Ripley – you are right, “odd” was an inappropriate choice of word for the issue of salary. I am one of those who judge compensation by more than the dollar amount, but since the collapse of the financial sector, I’ve been shocked and awed by the salary demands of people in finance, many of whom seem to be rather bad at their job.
As you note, there are many factors to consider that draw people into the university sector. However, salary is a big factor in compensation and the astronomical rise of executive salaries in recent years creates a challenge for public institutions interested in acquiring top talent. They cannot afford to let the salary gap grow too large.
Interesting, thanks. I take it the author is opposed to Pell grants.
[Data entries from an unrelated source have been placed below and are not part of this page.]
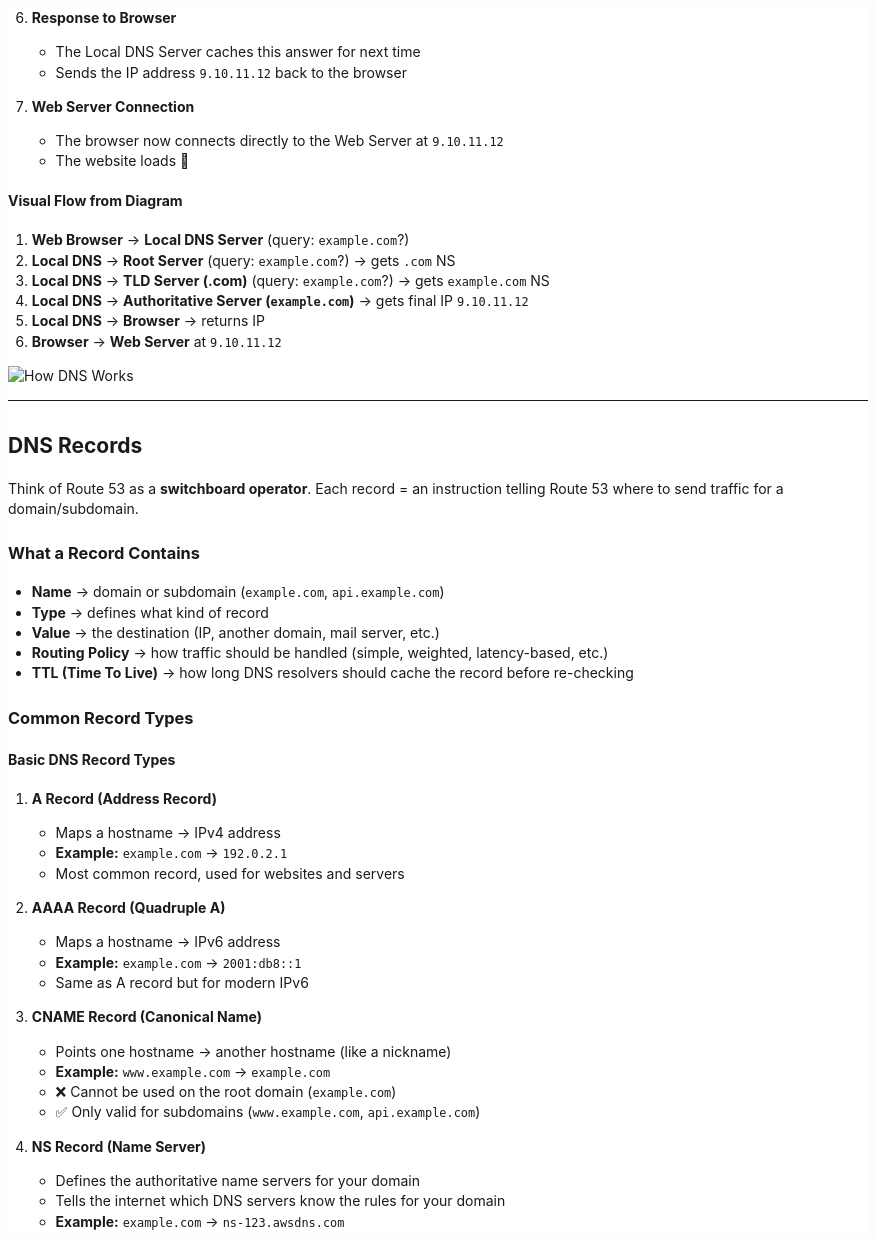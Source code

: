 6. **Response to Browser**
   - The Local DNS Server caches this answer for next time
   - Sends the IP address `9.10.11.12` back to the browser

7. **Web Server Connection**
   - The browser now connects directly to the Web Server at `9.10.11.12`
   - The website loads 🎉

#### Visual Flow from Diagram
1. **Web Browser** → **Local DNS Server** (query: `example.com`?)
2. **Local DNS** → **Root Server** (query: `example.com`?) → gets `.com` NS
3. **Local DNS** → **TLD Server (.com)** (query: `example.com`?) → gets `example.com` NS
4. **Local DNS** → **Authoritative Server (`example.com`)** → gets final IP `9.10.11.12`
5. **Local DNS** → **Browser** → returns IP
6. **Browser** → **Web Server** at `9.10.11.12`

![How DNS Works](https://github.com/user-attachments/assets/425f93a4-dd6c-49f7-be8c-6ab1898db6c9)

---

## DNS Records

Think of Route 53 as a **switchboard operator**. Each record = an instruction telling Route 53 where to send traffic for a domain/subdomain.

### What a Record Contains
- **Name** → domain or subdomain (`example.com`, `api.example.com`)
- **Type** → defines what kind of record
- **Value** → the destination (IP, another domain, mail server, etc.)
- **Routing Policy** → how traffic should be handled (simple, weighted, latency-based, etc.)
- **TTL (Time To Live)** → how long DNS resolvers should cache the record before re-checking

### Common Record Types

#### Basic DNS Record Types

1. **A Record (Address Record)**
   - Maps a hostname → IPv4 address
   - **Example:** `example.com` → `192.0.2.1`
   - Most common record, used for websites and servers

2. **AAAA Record (Quadruple A)**
   - Maps a hostname → IPv6 address
   - **Example:** `example.com` → `2001:db8::1`
   - Same as A record but for modern IPv6

3. **CNAME Record (Canonical Name)**
   - Points one hostname → another hostname (like a nickname)
   - **Example:** `www.example.com` → `example.com`
   - ❌ Cannot be used on the root domain (`example.com`)
   - ✅ Only valid for subdomains (`www.example.com`, `api.example.com`)

4. **NS Record (Name Server)**
   - Defines the authoritative name servers for your domain
   - Tells the internet which DNS servers know the rules for your domain
   - **Example:** `example.com` → `ns-123.awsdns.com`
It would be interesting to experiment by diverting all Pell grant money along the lines he suggests.
However, while I agree with the negative part of his piece (that handing out tuition subsidies to consumers drive up cost), I think the positive case is much weaker than he acknowledges because it depends on a terribly naive world view. Handing the same amount of money to the institution rather than the consumer is unlikely to reduce prices dollar for dollar, rather, the money will simply be redirected toward other things that the people running the university value – nicer offices, more faculty, more fringe benefits for staff, more esoteric departments and courses, etc.
I also suggest the remorseless rise in higher ed cost plays a role in income inequality. Not in respect of the top 0.1 %. obviously but in the neighboring percentiles.
I’m not necessarily against Pell grants or other targeted forms of education aid. I just think we need to recognize that its function is mainly to redistribute the existing spots in higher education, rather than to increase access overall. In the same way, I support rent control because it contributes to stable, economically-diverse neighborhoods (and recognizes the quasi-property rights of tenants), but I recognize that it may not do much to increase the supply of affordable housing.
On the other side, obviously it’s an empirical question how much of an incremental dollar in subsidy to a public institution goes to increase capacity, and a practical policy question how easy it would be to raise that proportion, if it’s low. Hopefully I’ll be able to return to those questions at some point. But historically, you have to admit, there was a long period in which public support for higher education mainly took the form of subsidies to institutions, during which capacity rose a lot and prices rose relatively little; and there has been a subsequent period in which support for higher education has increasingly taken the form of aid to individuals, during which prices have risen a lot and capacity relatively little. Which is at least consistent with the argument of the post.